By | January 17th, 2009 at 11:39 am

There’s no question kids who have them love their grandparents – they spoil them rotten. But if your parents are gone, or might as well be, would you be willing to use the term “grandparent” loosely?

What about letting a perfect stranger stand in, just so your kids can have a grandparent? 

A growing number of parents are doing just that. They’re setting up personal ads; only instead of “SBF seeks SM for long walks on the beach, non-smoking, non-freaks” they’re advertising for older folks who have been aching for a youngster to play with.

Matthew Gray, deputy director of the Australian Institute of Family Studies, says it’s largely distance and family breakdowns keeping kids and grandparents apart, but also playing a major role are the parents who have put off babymaking. The older first-time parents are, the older their own parents are – leaving grandchild-hungry parents waiting, and sometimes leaving first-time parents without their own Mom and Dad when they’re finally ready to start having children. 

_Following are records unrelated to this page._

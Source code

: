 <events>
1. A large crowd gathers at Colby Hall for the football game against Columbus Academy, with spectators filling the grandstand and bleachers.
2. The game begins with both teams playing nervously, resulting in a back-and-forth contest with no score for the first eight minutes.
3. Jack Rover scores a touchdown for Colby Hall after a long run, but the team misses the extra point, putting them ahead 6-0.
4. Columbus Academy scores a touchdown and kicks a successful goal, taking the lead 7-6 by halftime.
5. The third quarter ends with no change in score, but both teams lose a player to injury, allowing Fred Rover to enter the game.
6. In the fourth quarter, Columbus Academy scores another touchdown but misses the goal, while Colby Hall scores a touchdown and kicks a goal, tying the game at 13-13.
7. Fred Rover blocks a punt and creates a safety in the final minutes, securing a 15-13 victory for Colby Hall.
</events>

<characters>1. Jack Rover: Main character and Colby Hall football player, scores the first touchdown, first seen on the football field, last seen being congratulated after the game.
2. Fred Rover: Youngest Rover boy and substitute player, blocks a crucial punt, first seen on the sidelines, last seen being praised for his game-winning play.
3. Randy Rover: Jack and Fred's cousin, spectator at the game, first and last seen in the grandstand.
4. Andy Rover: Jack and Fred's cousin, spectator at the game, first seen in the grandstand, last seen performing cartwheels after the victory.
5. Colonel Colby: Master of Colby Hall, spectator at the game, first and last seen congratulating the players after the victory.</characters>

But parents are no less interested in exposing their kids to another generation, and those who live far away from their own parents still need the extra hand that a grandparent who is nearby is often willing to offer. Hence the advertising.

“I’ve got two small children now and my father lives away from us and
my partner’s mother is not very involved,”
Debbie Fitzsimmons told Australia’s Daily Telegraph. “I grew up with two sets of grandparents which I benefited
from big time.”

Other parents say the process is equally beneficial to the surrogate grandparents; after all, being with the young is said to keep you young. For older folks who don’t have family nearby, simply having a young family around to check up on them can go far in helping them maintain mental acuity and a connection with the outside world. In turn, the kids learn the importance of community and caring for our geriatric population – besides the stories of days gone by and the candies palmed when Mom isn’t looking. 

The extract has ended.